Records excerpted from a collection
* * *

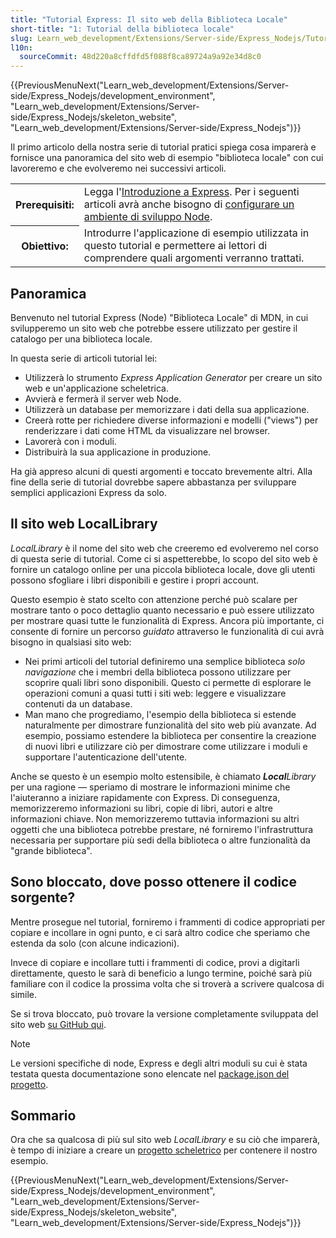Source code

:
 ```yaml
---
title: "Tutorial Express: Il sito web della Biblioteca Locale"
short-title: "1: Tutorial della biblioteca locale"
slug: Learn_web_development/Extensions/Server-side/Express_Nodejs/Tutorial_local_library_website
l10n:
  sourceCommit: 48d220a8cffdfd5f088f8ca89724a9a92e34d8c0
---
```


{{PreviousMenuNext("Learn_web_development/Extensions/Server-side/Express_Nodejs/development_environment", "Learn_web_development/Extensions/Server-side/Express_Nodejs/skeleton_website", "Learn_web_development/Extensions/Server-side/Express_Nodejs")}}

Il primo articolo della nostra serie di tutorial pratici spiega cosa imparerà e fornisce una panoramica del sito web di esempio "biblioteca locale" con cui lavoreremo e che evolveremo nei successivi articoli.

<table>
  <tbody>
    <tr>
      <th scope="row">Prerequisiti:</th>
      <td>
        Legga l'<a href="/it/docs/Learn_web_development/Extensions/Server-side/Express_Nodejs/Introduction">Introduzione a Express</a>.
        Per i seguenti articoli avrà anche bisogno di <a href="/it/docs/Learn_web_development/Extensions/Server-side/Express_Nodejs/development_environment">configurare un ambiente di sviluppo Node</a>.
      </td>
    </tr>
    <tr>
      <th scope="row">Obiettivo:</th>
      <td>
        Introdurre l'applicazione di esempio utilizzata in questo tutorial e permettere ai lettori di comprendere quali argomenti verranno trattati.
      </td>
    </tr>
  </tbody>
</table>

## Panoramica

Benvenuto nel tutorial Express (Node) "Biblioteca Locale" di MDN, in cui svilupperemo un sito web che potrebbe essere utilizzato per gestire il catalogo per una biblioteca locale.

In questa serie di articoli tutorial lei:

- Utilizzerà lo strumento _Express Application Generator_ per creare un sito web e un'applicazione scheletrica.
- Avvierà e fermerà il server web Node.
- Utilizzerà un database per memorizzare i dati della sua applicazione.
- Creerà rotte per richiedere diverse informazioni e modelli ("views") per renderizzare i dati come HTML da visualizzare nel browser.
- Lavorerà con i moduli.
- Distribuirà la sua applicazione in produzione.

Ha già appreso alcuni di questi argomenti e toccato brevemente altri. Alla fine della serie di tutorial dovrebbe sapere abbastanza per sviluppare semplici applicazioni Express da solo.

## Il sito web LocalLibrary

_LocalLibrary_ è il nome del sito web che creeremo ed evolveremo nel corso di questa serie di tutorial. Come ci si aspetterebbe, lo scopo del sito web è fornire un catalogo online per una piccola biblioteca locale, dove gli utenti possono sfogliare i libri disponibili e gestire i propri account.

Questo esempio è stato scelto con attenzione perché può scalare per mostrare tanto o poco dettaglio quanto necessario e può essere utilizzato per mostrare quasi tutte le funzionalità di Express. Ancora più importante, ci consente di fornire un percorso _guidato_ attraverso le funzionalità di cui avrà bisogno in qualsiasi sito web:

- Nei primi articoli del tutorial definiremo una semplice biblioteca _solo navigazione_ che i membri della biblioteca possono utilizzare per scoprire quali libri sono disponibili. Questo ci permette di esplorare le operazioni comuni a quasi tutti i siti web: leggere e visualizzare contenuti da un database.
- Man mano che progrediamo, l'esempio della biblioteca si estende naturalmente per dimostrare funzionalità del sito web più avanzate. Ad esempio, possiamo estendere la biblioteca per consentire la creazione di nuovi libri e utilizzare ciò per dimostrare come utilizzare i moduli e supportare l'autenticazione dell'utente.

Anche se questo è un esempio molto estensibile, è chiamato _**Local**Library_ per una ragione — speriamo di mostrare le informazioni minime che l'aiuteranno a iniziare rapidamente con Express. Di conseguenza, memorizzeremo informazioni su libri, copie di libri, autori e altre informazioni chiave. Non memorizzeremo tuttavia informazioni su altri oggetti che una biblioteca potrebbe prestare, né forniremo l'infrastruttura necessaria per supportare più sedi della biblioteca o altre funzionalità da "grande biblioteca".

## Sono bloccato, dove posso ottenere il codice sorgente?

Mentre prosegue nel tutorial, forniremo i frammenti di codice appropriati per copiare e incollare in ogni punto, e ci sarà altro codice che speriamo che estenda da solo (con alcune indicazioni).

Invece di copiare e incollare tutti i frammenti di codice, provi a digitarli direttamente, questo le sarà di beneficio a lungo termine, poiché sarà più familiare con il codice la prossima volta che si troverà a scrivere qualcosa di simile.

Se si trova bloccato, può trovare la versione completamente sviluppata del sito web [su GitHub qui](https://github.com/mdn/express-locallibrary-tutorial).

> [!NOTE]
> Le versioni specifiche di node, Express e degli altri moduli su cui è stata testata questa documentazione sono elencate nel [package.json del progetto](https://github.com/mdn/express-locallibrary-tutorial/blob/main/package.json).

## Sommario

Ora che sa qualcosa di più sul sito web _LocalLibrary_ e su ciò che imparerà, è tempo di iniziare a creare un [progetto scheletrico](/it/docs/Learn_web_development/Extensions/Server-side/Express_Nodejs/skeleton_website) per contenere il nostro esempio.

{{PreviousMenuNext("Learn_web_development/Extensions/Server-side/Express_Nodejs/development_environment", "Learn_web_development/Extensions/Server-side/Express_Nodejs/skeleton_website", "Learn_web_development/Extensions/Server-side/Express_Nodejs")}}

* * *

_Exercise objective_
Could you copy every line in the records that holds "quali"?

_Your response_
        Introdurre l'applicazione di esempio utilizzata in questo tutorial e permettere ai lettori di comprendere quali argomenti verranno trattati.
- Nei primi articoli del tutorial definiremo una semplice biblioteca _solo navigazione_ che i membri della biblioteca possono utilizzare per scoprire quali libri sono disponibili. Questo ci permette di esplorare le operazioni comuni a quasi tutti i siti web: leggere e visualizzare contenuti da un database.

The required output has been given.